茹でたパスタやマッシュルームとともに器にもり、好みで刻んだイタリアンパセリなどのハーブを散らします。

【 材料 6-8 人前
  • シチュー用牛肉 (すね肉、ばら肉、もも肉など)  890 g
  • ベーコン 50 g
  • マッシュルーム 120 g
  • オリーブ オイル 大匙 2
  • ニンニク 2
  • 玉ねぎ(中) 2
  • 人参(中) 1
  • トマトペースト 大匙 1
  • ブランデー 120 ml
  • 赤ワイン 400 ml
  • ビーフブロス 又は チキンブロス 400 ml
  • ローリエ 2
  • タイムの葉 2
  • ローズマリー 1
  • 黒胡椒 適宜 
  • 塩 適宜 
  • 中力粉 40 g
  • イタリアンパセリの微塵切り(適宜) 
【 作り方 】
  1. 牛肉を適当な大きさに切り、塩、黒胡椒を軽くふっておく。オーブンを摂氏180度に温めておく。
  2. ニンニクを微塵切りに、玉ねぎはくし切り、人参は食べやすい大きさに切る。マッシュルームは多きものは半分程度に切る。ベーコンは角切りにする。
  3. 鍋にオリーブオイルを少量入れて、ベーコンを焼く。軽く焦げ目がついたら、ベーコンを鍋からとりだして、ペーパータオルの上で脂をきっておく。
  4. ベーコンを焼いた脂を使って、マッシュルームを炒める。しんなりとしたら、鍋から取り出しておく。
  5. 鍋にオリーブオイルを足して、1.の牛肉を中火で焼く。軽く焦げ目がついたら、ひっくり返して、両面に焼き目をつける。焼き上がったら、鍋から取り出しておく。
  6. 同じ鍋に、玉ねぎ、人参を入れて、炒める。しんなりとしたら、ニンニク、小麦粉を加えて、よく炒める。
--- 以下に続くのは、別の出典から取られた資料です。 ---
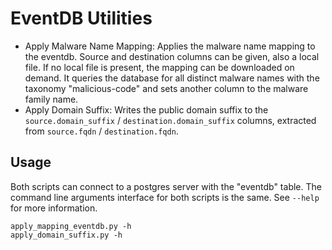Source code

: EventDB Utilities
=================

- Apply Malware Name Mapping: Applies the malware name mapping to the eventdb. Source and destination columns can be given, also a local file. If no local file is present, the mapping can be downloaded on demand.
  It queries the database for all distinct malware names with the taxonomy "malicious-code" and sets another column to the malware family name.
- Apply Domain Suffix: Writes the public domain suffix to the `source.domain_suffix` / `destination.domain_suffix` columns, extracted from `source.fqdn` / `destination.fqdn`.

Usage
-----

Both scripts can connect to a postgres server with the "eventdb" table. The command line arguments interface for both scripts is the same.
See `--help` for more information.

```
apply_mapping_eventdb.py -h
apply_domain_suffix.py -h
```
  7. ブランデーと赤ワインを入れて、一度沸騰させる。鍋底についた焦げをきれいにするようにして、木べらなどを使ってよくかき混ぜる。さらに、トマトペースト、ブロスを加える。
  8. ブロスが沸騰したら火を弱め、ローリエとハーブ類を入れる。5. の牛肉を鍋に戻し、塩、黒胡椒を加える。鍋に材料に十分にかぶるくらいようにして、水分が足りなければ、ブロスか水を加える。
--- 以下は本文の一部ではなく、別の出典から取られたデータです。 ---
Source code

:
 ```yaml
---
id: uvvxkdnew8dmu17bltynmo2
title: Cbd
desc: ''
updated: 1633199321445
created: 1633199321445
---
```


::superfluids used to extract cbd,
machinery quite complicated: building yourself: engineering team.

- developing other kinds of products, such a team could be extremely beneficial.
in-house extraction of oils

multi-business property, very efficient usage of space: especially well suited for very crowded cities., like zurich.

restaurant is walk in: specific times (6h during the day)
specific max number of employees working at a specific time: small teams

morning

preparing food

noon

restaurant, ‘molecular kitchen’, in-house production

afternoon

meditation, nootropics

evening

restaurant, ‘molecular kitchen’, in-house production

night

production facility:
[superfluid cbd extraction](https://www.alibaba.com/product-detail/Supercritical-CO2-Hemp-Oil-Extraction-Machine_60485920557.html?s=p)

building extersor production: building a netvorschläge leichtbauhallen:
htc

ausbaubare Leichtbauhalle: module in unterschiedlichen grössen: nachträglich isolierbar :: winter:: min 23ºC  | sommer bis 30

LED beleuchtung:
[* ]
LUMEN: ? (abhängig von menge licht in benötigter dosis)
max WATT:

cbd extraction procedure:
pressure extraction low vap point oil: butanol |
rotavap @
  9. 温めておいたオーブンに、鍋に蓋をして入れる。1時間半程度、牛肉が軟らかくなるまでオーブンで煮る。途中で様子を見て、水分が蒸発しすぎないように注意して、必要に応じて水を足すようにする。
  10. 予め炒めておいた、ベーコンとマッシュルームを鍋に入れて、軽く温める。塩と黒胡椒で味を調える。食べる直前に、刻んだパセリをちらす。
Beef Broth ビーフブロス
  • オックステール 890 g
  • オリーブ オイル 120 ml
  • 玉ねぎ(中) 2
  • 人参(中) 1
  • 葉付セロリ 2
  • 赤ワイン 235 ml
  • トマト(中) 1
  • イタリアンパセリ 2
  • ローリエ 2
  • ニンニク 3
  • タイムの葉 2
  • 黒胡椒 小匙 ½
【 作り方 】
  1. オーブンを摂氏180度に温める。
  2. オックステールは余分な脂をそぎ落とし、玉ねぎはと人参は適当な大きさに切る。セロリは葉の部分は切り取り、茎の部分だけを乱切りにする。オリーブオイルをひいた鉄板に並べ、オーブンに入れて30分程度表面を焼く。
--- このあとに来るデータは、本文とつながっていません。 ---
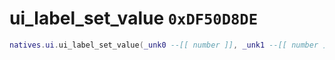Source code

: # ui_label_set_value `0xDF50D8DE`

```lua
natives.ui.ui_label_set_value(_unk0 --[[ number ]], _unk1 --[[ number ]])
```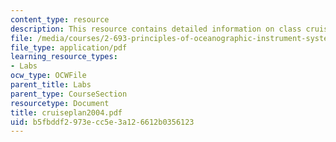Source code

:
 ```yaml
---
content_type: resource
description: This resource contains detailed information on class cruise plan.
file: /media/courses/2-693-principles-of-oceanographic-instrument-systems-sensors-and-measurements-13-998-spring-2004/b5fbddf2973ecc5e3a126612b0356123_cruiseplan2004.pdf
file_type: application/pdf
learning_resource_types:
- Labs
ocw_type: OCWFile
parent_title: Labs
parent_type: CourseSection
resourcetype: Document
title: cruiseplan2004.pdf
uid: b5fbddf2-973e-cc5e-3a12-6612b0356123
---
```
  3. 2. のオックステールと野菜を深めの鍋に移す。鉄板に残った脂をキッチンペーパーでとる。
  4. 鉄板に水を少量注ぎ、こびりついた焦げている部分をきれいにするようにして、鍋底を木べらなどでかき混ぜてから、水とともに鍋に戻す。赤ワインと、セロリの葉、トマト、スパイスとハーブ、ローリエを鍋にいれ、材料が十分にかぶるくらいの水を入れる。
  5. 鍋を火にかけて、長時間じっくりと煮込む。途中、水分が蒸発して足りなくなったら、水を足す。オックステールの骨が簡単にとりのぞけるようになったら、火をとめる。
  6. ざるにあけてスープをこす。